Wally rolled his eyes and changed direction, suddenly aware of how hopeful Clark had looked initially when Wally had decided to head that way. Now, he almost felt… bad for the guy.

He slowed to a halt at Bruce's table, and was eerily aware of the silent attentiveness around him. Bruce put down his juice. J'onn's hysterical laughter filled his pounding head.

"Ummh… Bruce?

"What?" Monosyllabic, guttural Bat-ness. There was a bitter taste at the tip of Wally's tongue.

It was too late to go back. Now, he had to say it. Damn it.

Had he been insane when he chosen to do this? Was he insane, now? Probably, though sanity is generally quite a relative thing. Besides, if he had ever been even close to sane, he would have burned his suit and put himself up in Arkham ages ago. Oh, the irony.

You'd better give me more than one for this, buddy.

J'onn giggled and Wally's trembling lips parted. The rest of the cafeteria watched in keen expectancy. Diana, sitting opposite Bruce, raised a curious eyebrow. Wally breathed.

"I have something to tell you…." Bruce's response was a derisive grunt, and Wally felt himself turning very, very red. "I'm…"

Say it! Say it! J'onn screamed.

The stakes were too high. For Scruffy and Mr. Jigglepants… he had to suffer. Oh, the humanity.

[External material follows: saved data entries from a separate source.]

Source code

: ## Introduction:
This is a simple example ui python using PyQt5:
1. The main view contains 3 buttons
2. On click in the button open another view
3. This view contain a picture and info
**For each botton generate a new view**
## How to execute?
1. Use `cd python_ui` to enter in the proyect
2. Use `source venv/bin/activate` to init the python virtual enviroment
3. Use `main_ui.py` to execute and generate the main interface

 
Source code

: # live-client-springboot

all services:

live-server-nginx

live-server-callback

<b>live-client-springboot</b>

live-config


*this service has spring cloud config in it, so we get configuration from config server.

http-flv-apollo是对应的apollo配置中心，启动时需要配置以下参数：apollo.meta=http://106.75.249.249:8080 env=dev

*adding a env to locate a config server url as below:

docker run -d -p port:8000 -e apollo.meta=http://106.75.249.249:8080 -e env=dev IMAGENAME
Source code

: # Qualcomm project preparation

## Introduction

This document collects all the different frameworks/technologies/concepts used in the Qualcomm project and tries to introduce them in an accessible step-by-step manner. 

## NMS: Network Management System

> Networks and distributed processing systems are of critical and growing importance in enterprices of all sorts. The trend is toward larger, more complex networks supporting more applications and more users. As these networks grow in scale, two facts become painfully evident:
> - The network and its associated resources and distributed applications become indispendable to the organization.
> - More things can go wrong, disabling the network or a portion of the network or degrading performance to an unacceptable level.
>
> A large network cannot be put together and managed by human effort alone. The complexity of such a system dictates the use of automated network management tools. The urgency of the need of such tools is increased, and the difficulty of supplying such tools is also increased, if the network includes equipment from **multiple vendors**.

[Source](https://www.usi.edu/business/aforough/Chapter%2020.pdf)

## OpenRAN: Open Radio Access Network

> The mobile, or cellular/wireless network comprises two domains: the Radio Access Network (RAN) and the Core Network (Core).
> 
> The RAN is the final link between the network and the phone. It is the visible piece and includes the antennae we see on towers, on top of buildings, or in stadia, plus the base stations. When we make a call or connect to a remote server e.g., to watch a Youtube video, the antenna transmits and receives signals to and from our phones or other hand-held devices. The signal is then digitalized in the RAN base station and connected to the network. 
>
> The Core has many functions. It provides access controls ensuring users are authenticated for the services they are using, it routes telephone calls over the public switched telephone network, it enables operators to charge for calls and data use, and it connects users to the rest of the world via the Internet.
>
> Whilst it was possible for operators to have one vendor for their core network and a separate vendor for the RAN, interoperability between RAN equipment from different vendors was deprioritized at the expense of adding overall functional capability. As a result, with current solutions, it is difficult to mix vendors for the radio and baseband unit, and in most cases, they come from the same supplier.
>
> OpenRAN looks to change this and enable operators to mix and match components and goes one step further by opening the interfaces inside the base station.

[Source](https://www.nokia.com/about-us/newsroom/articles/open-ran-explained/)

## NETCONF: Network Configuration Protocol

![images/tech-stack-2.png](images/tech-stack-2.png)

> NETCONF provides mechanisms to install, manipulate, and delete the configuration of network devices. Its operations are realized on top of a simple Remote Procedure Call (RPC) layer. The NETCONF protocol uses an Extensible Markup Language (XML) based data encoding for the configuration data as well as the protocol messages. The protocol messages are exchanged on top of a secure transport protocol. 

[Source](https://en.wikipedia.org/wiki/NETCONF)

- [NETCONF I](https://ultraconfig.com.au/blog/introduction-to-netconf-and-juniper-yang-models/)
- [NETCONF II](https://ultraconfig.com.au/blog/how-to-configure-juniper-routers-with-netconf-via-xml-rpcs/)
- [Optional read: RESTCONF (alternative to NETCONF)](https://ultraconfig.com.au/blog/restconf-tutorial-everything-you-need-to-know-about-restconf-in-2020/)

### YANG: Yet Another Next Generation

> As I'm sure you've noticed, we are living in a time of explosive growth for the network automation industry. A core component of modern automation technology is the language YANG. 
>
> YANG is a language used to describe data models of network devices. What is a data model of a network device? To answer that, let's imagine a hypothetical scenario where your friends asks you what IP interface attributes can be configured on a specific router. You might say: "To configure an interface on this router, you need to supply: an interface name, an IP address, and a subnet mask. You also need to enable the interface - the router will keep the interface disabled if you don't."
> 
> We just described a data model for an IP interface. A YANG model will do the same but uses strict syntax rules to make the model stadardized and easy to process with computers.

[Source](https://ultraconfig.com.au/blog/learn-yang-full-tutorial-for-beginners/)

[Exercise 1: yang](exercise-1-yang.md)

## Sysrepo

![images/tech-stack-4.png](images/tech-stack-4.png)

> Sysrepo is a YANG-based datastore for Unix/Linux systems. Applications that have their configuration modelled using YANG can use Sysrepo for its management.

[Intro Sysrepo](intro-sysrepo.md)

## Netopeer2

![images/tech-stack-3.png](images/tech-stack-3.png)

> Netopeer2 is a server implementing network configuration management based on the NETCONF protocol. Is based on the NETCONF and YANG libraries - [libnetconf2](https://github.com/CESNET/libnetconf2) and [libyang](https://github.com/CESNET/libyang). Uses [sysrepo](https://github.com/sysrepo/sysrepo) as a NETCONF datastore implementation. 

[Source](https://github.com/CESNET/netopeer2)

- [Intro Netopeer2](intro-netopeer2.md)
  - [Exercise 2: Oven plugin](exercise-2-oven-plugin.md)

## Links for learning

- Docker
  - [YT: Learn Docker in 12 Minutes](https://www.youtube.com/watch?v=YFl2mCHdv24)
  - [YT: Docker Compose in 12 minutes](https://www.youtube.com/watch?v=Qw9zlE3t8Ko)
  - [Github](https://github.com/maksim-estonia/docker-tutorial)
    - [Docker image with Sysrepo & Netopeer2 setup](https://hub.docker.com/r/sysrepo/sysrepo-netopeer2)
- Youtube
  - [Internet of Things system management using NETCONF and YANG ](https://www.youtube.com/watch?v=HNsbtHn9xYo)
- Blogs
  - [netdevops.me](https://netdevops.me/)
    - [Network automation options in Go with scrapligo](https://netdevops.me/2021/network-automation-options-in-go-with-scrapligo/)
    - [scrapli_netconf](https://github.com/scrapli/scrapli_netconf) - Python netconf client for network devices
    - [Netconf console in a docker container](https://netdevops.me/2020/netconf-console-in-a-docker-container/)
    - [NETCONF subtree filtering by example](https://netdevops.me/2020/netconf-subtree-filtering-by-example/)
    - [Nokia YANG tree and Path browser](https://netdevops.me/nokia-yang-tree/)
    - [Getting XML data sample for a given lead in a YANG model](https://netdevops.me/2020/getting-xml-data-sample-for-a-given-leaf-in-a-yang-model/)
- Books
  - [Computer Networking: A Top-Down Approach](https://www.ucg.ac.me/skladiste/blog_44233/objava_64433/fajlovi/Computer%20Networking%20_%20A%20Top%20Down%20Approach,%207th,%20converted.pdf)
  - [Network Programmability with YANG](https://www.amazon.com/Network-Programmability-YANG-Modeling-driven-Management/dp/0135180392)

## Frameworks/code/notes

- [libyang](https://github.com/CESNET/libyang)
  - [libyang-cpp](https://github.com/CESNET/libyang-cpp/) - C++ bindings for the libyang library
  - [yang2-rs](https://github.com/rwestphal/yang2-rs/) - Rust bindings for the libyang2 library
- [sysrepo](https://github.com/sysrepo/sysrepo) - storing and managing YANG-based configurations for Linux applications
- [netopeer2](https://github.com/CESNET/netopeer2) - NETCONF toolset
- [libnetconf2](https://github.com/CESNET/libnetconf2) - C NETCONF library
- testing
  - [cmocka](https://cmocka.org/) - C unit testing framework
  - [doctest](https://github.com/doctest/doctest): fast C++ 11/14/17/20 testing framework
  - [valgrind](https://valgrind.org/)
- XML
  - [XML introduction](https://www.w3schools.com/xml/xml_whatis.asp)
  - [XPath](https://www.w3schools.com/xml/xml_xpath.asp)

Diana's eyebrow went further up her forehead.

"Well?"

"I'm… in love with you." The last bit came out in a hurried, whispered slur.

For a moment, he felt his head explode.

The cafeteria stared.

He swiveled smoothly on the cold floor and ran, but not before catching Diana's somewhat infuriated expression of 'I'm-going-to-find-you-later-and-shove-a-spork-up-your-(desired bodily opening)'.

J'onn was practically hyperventilating in his head.

Oh, my Martian Moons!

He burst into his room, and the doors buzzed shut behind him. He leaned wearily against the wall, staring, partially relieved, at the space before him. His eyes moved to his bed, where a plate lay on his crumpled, sweaty sheets.

One Oreo. And a half. Decorated with crumbs.

J'onn, what the hell? I asked for more than one!

It is.

Argh, you bastard! You licked the mint off the half!

It's still more than one.

J'onn's cheery voice floated into nothing, and Wally was left all alone.

Big, green, fucktard-y jerk-face.

He plonked onto the mattress and opened up the full Oreo. His tongue curled over the cream. Mmm. Minty.

Just as he began to enjoy the flavour, there was a jarring, mechanical buzz. He looked up to see a heavy, draped figure, black in the rectangle of the doorway.

"Hey." Monosyllabic, guttural Bat-ness.

Oh. Crapoop.

He looked up, and there was nowhere left to go… but down.